Benchmark papers in highly active areas like omni-modal tool-using agents typically generate widespread, immediate scientific impact by establishing standardized evaluation metrics. While Paper 1 offers a valuable theoretical paradigm, Paper 2 provides a concrete, scalable evaluation framework that addresses a critical gap in current AI research, directly facilitating and measuring the development of next-generation agentic models.
Paper 1 introduces a novel concept—temporal memory contamination—that identifies a previously understudied longitudinal safety risk in memory-equipped LLM agents. It proposes a rigorous evaluation protocol (trigger-probe with NullMemory baseline), demonstrates the phenomenon across multiple architectures, and offers a practical detection mechanism. This addresses a fundamental and increasingly critical safety concern as persistent-memory agents become widespread. Paper 2, while valuable as a benchmark contribution, is more incremental—adding another multi-modal tool-use benchmark to an already crowded space. Paper 1's conceptual novelty and safety implications give it broader and more lasting impact.

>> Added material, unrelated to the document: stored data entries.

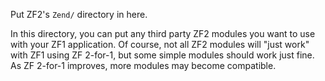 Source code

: Put ZF2's `Zend/` directory in here.

In this directory, you can put any third party ZF2 modules you want to use with
your ZF1 application. Of course, not all ZF2 modules will "just work" with ZF1
using ZF 2-for-1, but some simple modules should work just fine. As ZF 2-for-1
improves, more modules may become compatible.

Paper 1 provides a concrete, executable benchmark for omni-modal tool-using agents, addressing a critical and immediate need for evaluating complex, real-world AI agent workflows. Benchmarks typically generate high scientific impact through widespread adoption by researchers testing new models. While Paper 2 offers a valuable conceptual framework for environment scaling, Paper 1 delivers a tangible resource with strong methodological rigor (closed-loop multimodal verification) that will directly drive and measure progress in the rapidly growing field of AI agents.
MEMOIR introduces a novel memory-guided tree-search framework with concrete architectural innovations (two-level memory hierarchy, cross-branch knowledge transfer) that demonstrably improves LLM-based solver synthesis across multiple combinatorial optimization problems. It shows strong empirical gains in both validity and quality with reduced variance. Paper 2 (TOBench/MM-ToolBench) is a benchmark contribution, which, while useful, has narrower methodological novelty—benchmarks typically have shorter-lived impact unless widely adopted. MEMOIR's approach addresses fundamental limitations in LLM-guided search and has broader applicability beyond its specific domain.

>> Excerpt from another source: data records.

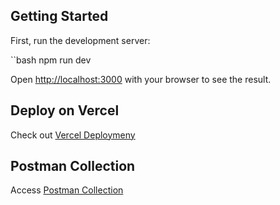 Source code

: ## Getting Started

First, run the development server:

``bash
npm run dev

Open [http://localhost:3000](http://localhost:3000) with your browser to see the result.


## Deploy on Vercel

Check out [Vercel Deploymeny](https://blog-site-gpwd.vercel.app/)

## Postman Collection

Access [Postman Collection](https://api.postman.com/collections/28006557-83cddbe6-9101-4397-8456-92dd82cbbcac?access_key=PMAT-01HGTBEVRB203YVB96ERCYKDEG)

Paper 2 addresses a highly timely and rapidly growing field: multimodal, tool-using AI agents. By providing a comprehensive, real-world benchmark (TOBench/MM-ToolBench) with closed-loop verification, it is likely to be widely adopted and cited by researchers developing next-generation LLM agents. In contrast, Paper 1 focuses on theoretical runtime bounds for a specific subfield of evolutionary algorithms, which, while methodologically rigorous, has a much narrower scope and limited immediate real-world impact.

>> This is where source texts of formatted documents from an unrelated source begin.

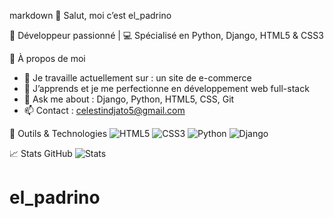 markdown
👋 Salut, moi c’est el_padrino

🎯 Développeur passionné | 💻 Spécialisé en Python, Django, HTML5 & CSS3

🚀 À propos de moi
- 🔭 Je travaille actuellement sur : un site de e-commerce
- 🌱 J’apprends et je me perfectionne en développement web full-stack
- 💬 Ask me about : Django, Python, HTML5, CSS, Git
- 📫 Contact : celestindjato5@gmail.com 

🧰 Outils & Technologies
![HTML5](https://img.shields.io/badge/-HTML5-E34F26?style=flat&logo=html5&logoColor=white)
![CSS3](https://img.shields.io/badge/-CSS3-1572B6?style=flat&logo=css3)
![Python](https://img.shields.io/badge/-Python-3776AB?style=flat&logo=python&logoColor=white)
![Django](https://img.shields.io/badge/-Django-092E20?style=flat&logo=django&logoColor=white)

📈 Stats GitHub
![Stats](https://github-readme-stats.vercel.app/api?username=el_padrinoC&show_icons=true&theme=tokyonight)
# el_padrino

TOBench introduces a comprehensive benchmark addressing a significant gap in evaluating multimodal tool-using agents—a rapidly growing area in AI. Its 100 executable tasks, 324 tools, and evaluation of 15 contemporary models provide substantial infrastructure for the community. The finding that top models achieve only 32% vs. 94% human performance highlights a clear research challenge. Paper 1's TIDE framework, while useful for argumentative essay understanding, addresses a narrower problem domain with incremental improvements to prompt optimization, limiting its broader impact across fields.